The Year in New Yorker Photography
December 6, 2023
Five months after Salman Rushdie suffered a near-fatal stabbing during an event at the Chautauqua Institution, in western New York, in August, 2022, he sat for a photo portrait by Richard Burbridge. In the resulting picture, which accompanied David Remnick’s intimate, forensic Profile of the author in this magazine, Rushdie—scars visible, one lens of his glasses blacked out to conceal his damaged right eye—gazes straight into the camera with a knowing glint in his good eye and a whisper of a smile. He looks not quite defiant but in waiting, as if to casually announce, Whatever else you’ve got for me, I’m ready—an apt embodiment of Remnick’s observation that, in the decades since the late Ayatollah Ruhollah Khomeini, of Iran, issued a fatwa against Rushdie, in 1989, “He refused to be terrorized.”
In early June, when smoke from Canadian wildfires engulfed New York City in an otherworldly orange haze, Clark Hodgin set out to capture the eerie scene, for Carolyn Kormann’s first-person dispatch. Hodgin’s collection of uncannily beautiful images of iconic spots includes one in Central Park, where kids who have taken to the irresistible boulders appear frozen in amber, a cell phone in hand, backpacks and all. The image underlines the strangeness of that dystopian moment, which was surreal and oddly beautiful (as long as you didn’t inhale) yet deeply foreboding, especially for our youth, who are inheriting a world increasingly altered by climate change.

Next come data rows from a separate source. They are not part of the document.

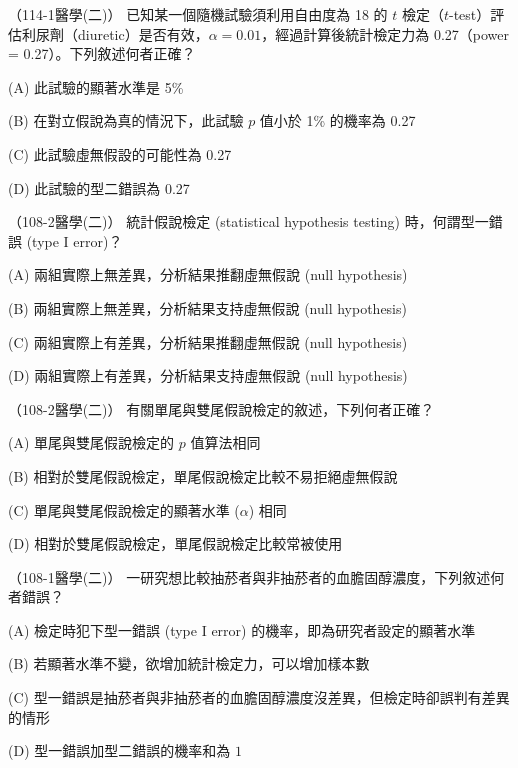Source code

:     \begin{docexam}{（114-1醫學(二)）}
        已知某一個隨機試驗須利用自由度為 18 的 $t$ 檢定（$t$-test）評估利尿劑（diuretic）是否有效，$\alpha = 0.01$，經過計算後統計檢定力為 0.27（power = 0.27）。下列敘述何者正確？

        (A) 此試驗的顯著水準是 5\%

        (B) 在對立假說為真的情況下，此試驗 $p$ 值小於 1\% 的機率為 0.27

        (C) 此試驗虛無假設的可能性為 0.27

        (D) 此試驗的型二錯誤為 0.27
    \end{docexam}

    \begin{docexam}{（108-2醫學(二)）}
        統計假說檢定 (statistical hypothesis testing) 時，何謂型一錯誤 (type I error)？

        (A) 兩組實際上無差異，分析結果推翻虛無假說 (null hypothesis)

        (B) 兩組實際上無差異，分析結果支持虛無假說 (null hypothesis)

        (C) 兩組實際上有差異，分析結果推翻虛無假說 (null hypothesis)

        (D) 兩組實際上有差異，分析結果支持虛無假說 (null hypothesis)
    \end{docexam}

    \begin{docexam}{（108-2醫學(二)）}
        有關單尾與雙尾假說檢定的敘述，下列何者正確？

        (A) 單尾與雙尾假說檢定的 $p$ 值算法相同

        (B) 相對於雙尾假說檢定，單尾假說檢定比較不易拒絕虛無假說

        (C) 單尾與雙尾假說檢定的顯著水準 ($\alpha$) 相同

        (D) 相對於雙尾假說檢定，單尾假說檢定比較常被使用
    \end{docexam}

    \begin{docexam}{（108-1醫學(二)）}
        一研究想比較抽菸者與非抽菸者的血膽固醇濃度，下列敘述何者錯誤？

        (A) 檢定時犯下型一錯誤 (type I error) 的機率，即為研究者設定的顯著水準

        (B) 若顯著水準不變，欲增加統計檢定力，可以增加樣本數

        (C) 型一錯誤是抽菸者與非抽菸者的血膽固醇濃度沒差異，但檢定時卻誤判有差異的情形

        (D) 型一錯誤加型二錯誤的機率和為 $1$
    \end{docexam}

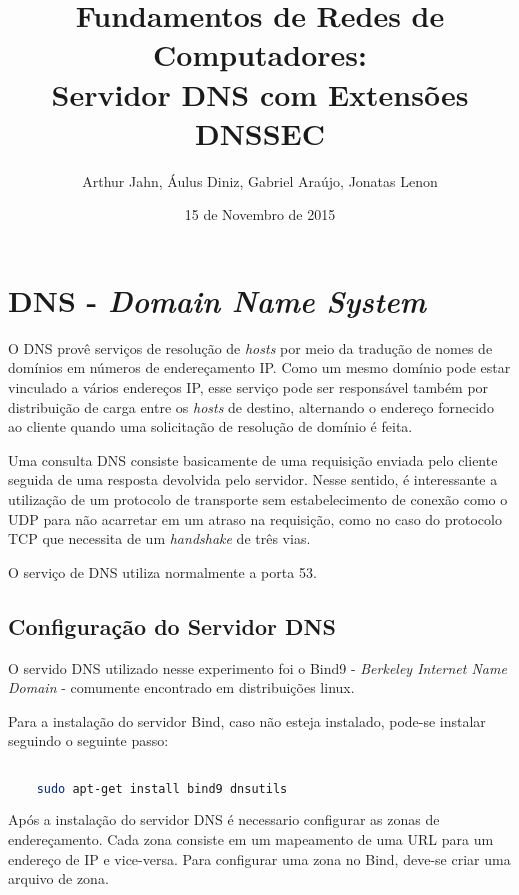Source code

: \documentclass[a4paper]{report} %
\title{Fundamentos de Redes de Computadores: \\ Servidor DNS com Extensões DNSSEC}
\author{Arthur Jahn, Áulus Diniz, Gabriel Araújo, Jonatas Lenon}
\date{15 de Novembro de 2015}    %
\begin{document}
\maketitle  %

\tableofcontents %
\chapter{ DNS  - \textit{Domain Name System}}
\label{chap_dns}

O DNS provê serviços de resolução de \textit{hosts} por meio da tradução de nomes de domínios em números de endereçamento IP. Como um mesmo domínio pode estar vinculado a vários endereços IP, esse serviço pode ser responsável também por distribuição de carga entre os \textit{hosts} de destino, alternando o endereço fornecido ao cliente quando uma solicitação de resolução de domínio é feita.

Uma consulta DNS consiste basicamente de uma requisição enviada pelo cliente seguida de uma resposta devolvida pelo servidor. Nesse sentido, é interessante a utilização de um protocolo de transporte sem estabelecimento de conexão como o UDP para não acarretar em um atraso na requisição, como no caso do protocolo TCP que necessita de um \textit{handshake} de três vias.

		O serviço de DNS utiliza normalmente a porta 53.
\section{Configuração do Servidor DNS}
\label{sec_configuracao}

O servido DNS utilizado nesse experimento foi o Bind9 - \textit{Berkeley Internet Name Domain} - comumente encontrado em distribuições linux.

Para a instalação do servidor Bind, caso não esteja instalado, pode-se instalar seguindo o seguinte passo:

\begin{lstlisting}[language=bash]

	sudo apt-get install bind9 dnsutils

\end{lstlisting}

Após a instalação do servidor DNS é necessario configurar as zonas de endereçamento. Cada zona consiste em um mapeamento de uma URL para um endereço de IP e vice-versa. Para configurar uma zona no Bind, deve-se criar uma arquivo de zona.
\end{document}
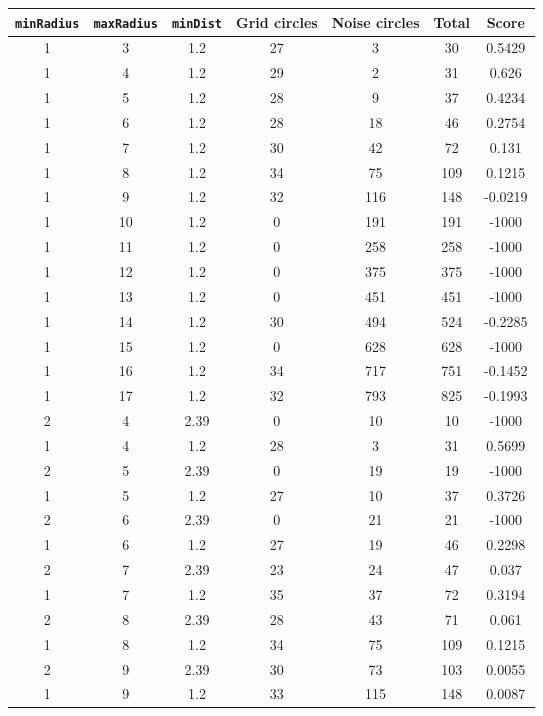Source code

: \documentclass[letterpaper, 12pt]{article}
\begin{document}
\begin{longtable}{|c|c|c|c|c|c|c|}
\hline
\textbf{\texttt{minRadius}} & \textbf{\texttt{maxRadius}} & \textbf{\texttt{minDist}} & \textbf{Grid circles} & \textbf{Noise circles} & \textbf{Total} & \textbf{Score} \\
\hline
1 & 3 & 1.2 & 27 & 3 & 30 & 0.5429 \\
\hline
1 & 4 & 1.2 & 29 & 2 & 31 & 0.626 \\
\hline
1 & 5 & 1.2 & 28 & 9 & 37 & 0.4234 \\
\hline
1 & 6 & 1.2 & 28 & 18 & 46 & 0.2754 \\
\hline
1 & 7 & 1.2 & 30 & 42 & 72 & 0.131 \\
\hline
1 & 8 & 1.2 & 34 & 75 & 109 & 0.1215 \\
\hline
1 & 9 & 1.2 & 32 & 116 & 148 & -0.0219 \\
\hline
1 & 10 & 1.2 & 0 & 191 & 191 & -1000 \\
\hline
1 & 11 & 1.2 & 0 & 258 & 258 & -1000 \\
\hline
1 & 12 & 1.2 & 0 & 375 & 375 & -1000 \\
\hline
1 & 13 & 1.2 & 0 & 451 & 451 & -1000 \\
\hline
1 & 14 & 1.2 & 30 & 494 & 524 & -0.2285 \\
\hline
1 & 15 & 1.2 & 0 & 628 & 628 & -1000 \\
\hline
1 & 16 & 1.2 & 34 & 717 & 751 & -0.1452 \\
\hline
1 & 17 & 1.2 & 32 & 793 & 825 & -0.1993 \\
\hline
2 & 4 & 2.39 & 0 & 10 & 10 & -1000 \\
\hline
1 & 4 & 1.2 & 28 & 3 & 31 & 0.5699 \\
\hline
2 & 5 & 2.39 & 0 & 19 & 19 & -1000 \\
\hline
1 & 5 & 1.2 & 27 & 10 & 37 & 0.3726 \\
\hline
2 & 6 & 2.39 & 0 & 21 & 21 & -1000 \\
\hline
1 & 6 & 1.2 & 27 & 19 & 46 & 0.2298 \\
\hline
2 & 7 & 2.39 & 23 & 24 & 47 & 0.037 \\
\hline
1 & 7 & 1.2 & 35 & 37 & 72 & 0.3194 \\
\hline
2 & 8 & 2.39 & 28 & 43 & 71 & 0.061 \\
\hline
1 & 8 & 1.2 & 34 & 75 & 109 & 0.1215 \\
\hline
2 & 9 & 2.39 & 30 & 73 & 103 & 0.0055 \\
\hline
1 & 9 & 1.2 & 33 & 115 & 148 & 0.0087 \\

\end{longtable}
\end{document}
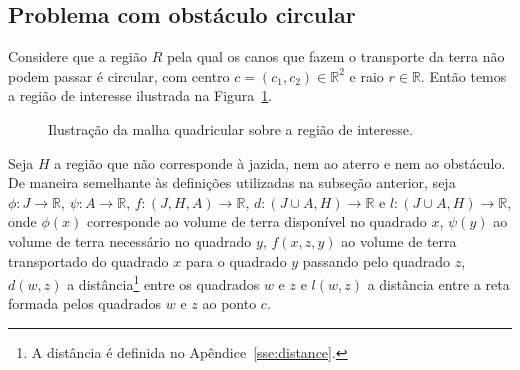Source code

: \subsection{Problema com obstáculo circular}
Considere que a região $R$ pela qual os canos que fazem o transporte da terra
não podem passar é circular, com centro $c = (c_1, c_2) \in \mathbb{R}^2$ e raio
$r \in \mathbb{R}$. Então temos a região de interesse ilustrada na
Figura~\ref{fig:disc_J_A_R}.
\begin{figure}[!htb]
    \centering
    \caption{Ilustra\c{c}\~{a}o da malha quadricular sobre a regi\~{a}o de
    interesse.}
    \label{fig:disc_J_A_R}
\end{figure}

Seja $H$ a região que não corresponde \`{a} jazida, nem ao aterro e nem ao
obstáculo. De maneira semelhante \`{a}s definições utilizadas na subseção
anterior, seja $\phi: J \to \mathbb{R}$, $\psi: A \to \mathbb{R}$,
$f: (J, H, A) \to \mathbb{R}$, $d: (J \cup A, H) \to \mathbb{R}$ e $l:
(J \cup A, H) \to \mathbb{R}$, onde $\phi(x)$ corresponde ao volume de terra
disponível no quadrado $x$, $\psi(y)$ ao volume de terra necessário no quadrado
$y$, $f(x, z, y)$ ao volume de terra transportado do quadrado $x$ para o
quadrado $y$ passando pelo quadrado $z$, $d(w, z)$ a distância\footnote{A
distância é definida no Apêndice~\ref{sse:distance}.} entre os
quadrados $w$ e $z$ e $l(w, z)$ a distância entre a reta
formada pelos quadrados $w$ e $z$ ao ponto $c$.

For a portrait of the mayor of New York, Eric Adams, Mark Peterson was denied his request to ride along with the Mayor—so he improvised and caught Adams as he swapped out his suit jacket from a makeshift closet in an S.U.V. The picture, which shows Adams flashing a smile for a passerby, serves as a superb entrée to Ian Parker’s Profile, which begins, “Mayor Eric Adams’s exuberant self-regard stops just short of biceps-kissing.”
Among many other powerful documentary photographs this year are David Guttenfelder’s stark silhouette of soldiers on a wooded battlefield in Ukraine; Philip Montgomery’s instantly iconic image of United Auto Workers strikers in Toledo, Ohio; and Supranav Dash’s ingenious juxtaposition of a wizened goatherd and his flock ambling along a fence, behind which looms a vast sheet of solar panels in the Pavagada Ultra Mega Solar Park, in southern India. Carolyn Drake, who accompanied Paige Williams to Mississippi’s Neshoba County Fair, captured the legacy of a hundred and thirty-four years of history in her photograph of a sea of white faces in the fairground stands, ensconced in a joyful tradition that has roots in the state’s segregationist past.
Remarkable portraits this year include Stephen Ross Goldstein’s stunning picture of the comedian Sarah Silverman, for an interview with Carrie Battan, taken just weeks after Silverman’s stepmother and father had both died: a queen of comedy who has dropped her beloved mode of mirthful incredulity, staring directly into the camera, her visible grief contained. The visual artist Shikeith turns a portrait of the painter Kehinde Wiley into something of a rapturous artwork in itself, depicting Wiley as the loving creator of both a cacophony of lush color on his palette and, in counterpoint, the delicate, precise brushstrokes of a painting in progress. Elizabeth Renstrom pinpoints Kate Berlant’s inner Kate, the alter ego that the comedian both explores and sends up in her hilarious performances. Rahim Fortune gives Samuel R. Delaney, the polymathic sci-fi author and chronicler of gay life, an aptly blurry-edged frame.
Maurizio Cattelan and Pierpaolo Ferrari created a cheeky portfolio to accompany Rachel Syme’s piece on the American designer Thom Browne. To evoke the ethos of Browne’s working environment—where all employees wear a requisite shrunken gray suit, known as “uniform”—the artists conducted a shoot in Browne’s New York offices, with Browne’s real employees receiving instruction from a model in a square top hat and fur: high fashion one step ahead and leading the way for the suits.